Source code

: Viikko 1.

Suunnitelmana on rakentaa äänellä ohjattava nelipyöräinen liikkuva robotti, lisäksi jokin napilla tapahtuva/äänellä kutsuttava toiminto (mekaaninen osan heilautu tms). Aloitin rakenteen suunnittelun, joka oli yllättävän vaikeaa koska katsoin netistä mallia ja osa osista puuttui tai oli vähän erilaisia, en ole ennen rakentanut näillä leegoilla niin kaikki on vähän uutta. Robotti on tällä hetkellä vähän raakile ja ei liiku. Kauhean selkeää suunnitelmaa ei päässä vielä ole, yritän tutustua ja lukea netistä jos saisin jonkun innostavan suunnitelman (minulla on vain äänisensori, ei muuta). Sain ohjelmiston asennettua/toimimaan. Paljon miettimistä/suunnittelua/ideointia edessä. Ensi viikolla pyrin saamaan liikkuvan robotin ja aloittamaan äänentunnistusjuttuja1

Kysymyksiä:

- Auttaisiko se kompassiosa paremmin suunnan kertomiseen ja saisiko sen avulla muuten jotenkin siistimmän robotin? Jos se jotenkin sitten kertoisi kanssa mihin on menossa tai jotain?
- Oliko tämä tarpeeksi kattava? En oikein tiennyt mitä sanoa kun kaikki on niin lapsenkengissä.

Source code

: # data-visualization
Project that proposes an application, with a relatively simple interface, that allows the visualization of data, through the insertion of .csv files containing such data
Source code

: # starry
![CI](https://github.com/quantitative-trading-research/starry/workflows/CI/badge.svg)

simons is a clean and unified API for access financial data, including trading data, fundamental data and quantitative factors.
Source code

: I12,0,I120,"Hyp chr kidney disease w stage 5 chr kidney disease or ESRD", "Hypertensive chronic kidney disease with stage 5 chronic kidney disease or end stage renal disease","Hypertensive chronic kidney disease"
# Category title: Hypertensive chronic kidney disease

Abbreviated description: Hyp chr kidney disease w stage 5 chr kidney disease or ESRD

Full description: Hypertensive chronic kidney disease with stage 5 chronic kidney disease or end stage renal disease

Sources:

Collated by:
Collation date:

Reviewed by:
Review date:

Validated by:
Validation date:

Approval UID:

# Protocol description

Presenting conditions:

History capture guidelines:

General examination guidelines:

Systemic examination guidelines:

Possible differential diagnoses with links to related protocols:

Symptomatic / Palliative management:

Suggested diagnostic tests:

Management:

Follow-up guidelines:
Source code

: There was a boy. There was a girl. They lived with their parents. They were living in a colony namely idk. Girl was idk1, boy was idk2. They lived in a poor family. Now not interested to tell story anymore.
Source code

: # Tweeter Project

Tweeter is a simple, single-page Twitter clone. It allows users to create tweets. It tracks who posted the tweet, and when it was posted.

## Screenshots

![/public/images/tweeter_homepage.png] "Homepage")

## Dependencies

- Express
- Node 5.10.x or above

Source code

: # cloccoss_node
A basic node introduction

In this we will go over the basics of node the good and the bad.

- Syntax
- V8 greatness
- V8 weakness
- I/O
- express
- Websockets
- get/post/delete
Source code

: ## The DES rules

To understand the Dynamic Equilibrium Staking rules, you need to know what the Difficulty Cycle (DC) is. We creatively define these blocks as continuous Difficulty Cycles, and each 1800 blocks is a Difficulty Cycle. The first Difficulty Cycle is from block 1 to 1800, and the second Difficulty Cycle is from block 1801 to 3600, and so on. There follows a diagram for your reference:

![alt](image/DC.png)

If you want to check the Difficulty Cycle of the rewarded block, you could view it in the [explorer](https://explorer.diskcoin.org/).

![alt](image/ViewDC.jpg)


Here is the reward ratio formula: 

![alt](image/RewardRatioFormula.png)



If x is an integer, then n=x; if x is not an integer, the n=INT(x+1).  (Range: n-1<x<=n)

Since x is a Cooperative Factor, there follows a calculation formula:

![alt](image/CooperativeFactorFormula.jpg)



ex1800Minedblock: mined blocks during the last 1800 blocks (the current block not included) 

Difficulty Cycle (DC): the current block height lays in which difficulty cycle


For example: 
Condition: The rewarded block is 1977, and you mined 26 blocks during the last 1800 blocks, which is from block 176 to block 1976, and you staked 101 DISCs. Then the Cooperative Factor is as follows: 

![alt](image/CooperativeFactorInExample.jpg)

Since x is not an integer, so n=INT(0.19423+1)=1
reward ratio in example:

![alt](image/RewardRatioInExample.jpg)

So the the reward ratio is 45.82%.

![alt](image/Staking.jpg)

-----

Find the line that contains "- Websockets". Copy it and every line after it to the end of the records, exactly, and nothing more.

> _SOLUTION_
- Websockets
- get/post/delete
Source code

: ## The DES rules

To understand the Dynamic Equilibrium Staking rules, you need to know what the Difficulty Cycle (DC) is. We creatively define these blocks as continuous Difficulty Cycles, and each 1800 blocks is a Difficulty Cycle. The first Difficulty Cycle is from block 1 to 1800, and the second Difficulty Cycle is from block 1801 to 3600, and so on. There follows a diagram for your reference:

![alt](image/DC.png)

If you want to check the Difficulty Cycle of the rewarded block, you could view it in the [explorer](https://explorer.diskcoin.org/).

![alt](image/ViewDC.jpg)


Here is the reward ratio formula: 

![alt](image/RewardRatioFormula.png)



If x is an integer, then n=x; if x is not an integer, the n=INT(x+1).  (Range: n-1<x<=n)

Since x is a Cooperative Factor, there follows a calculation formula:

![alt](image/CooperativeFactorFormula.jpg)



ex1800Minedblock: mined blocks during the last 1800 blocks (the current block not included) 

Difficulty Cycle (DC): the current block height lays in which difficulty cycle


For example: 
Condition: The rewarded block is 1977, and you mined 26 blocks during the last 1800 blocks, which is from block 176 to block 1976, and you staked 101 DISCs. Then the Cooperative Factor is as follows: 

![alt](image/CooperativeFactorInExample.jpg)

Since x is not an integer, so n=INT(0.19423+1)=1
reward ratio in example:

![alt](image/RewardRatioInExample.jpg)

So the the reward ratio is 45.82%.

![alt](image/Staking.jpg)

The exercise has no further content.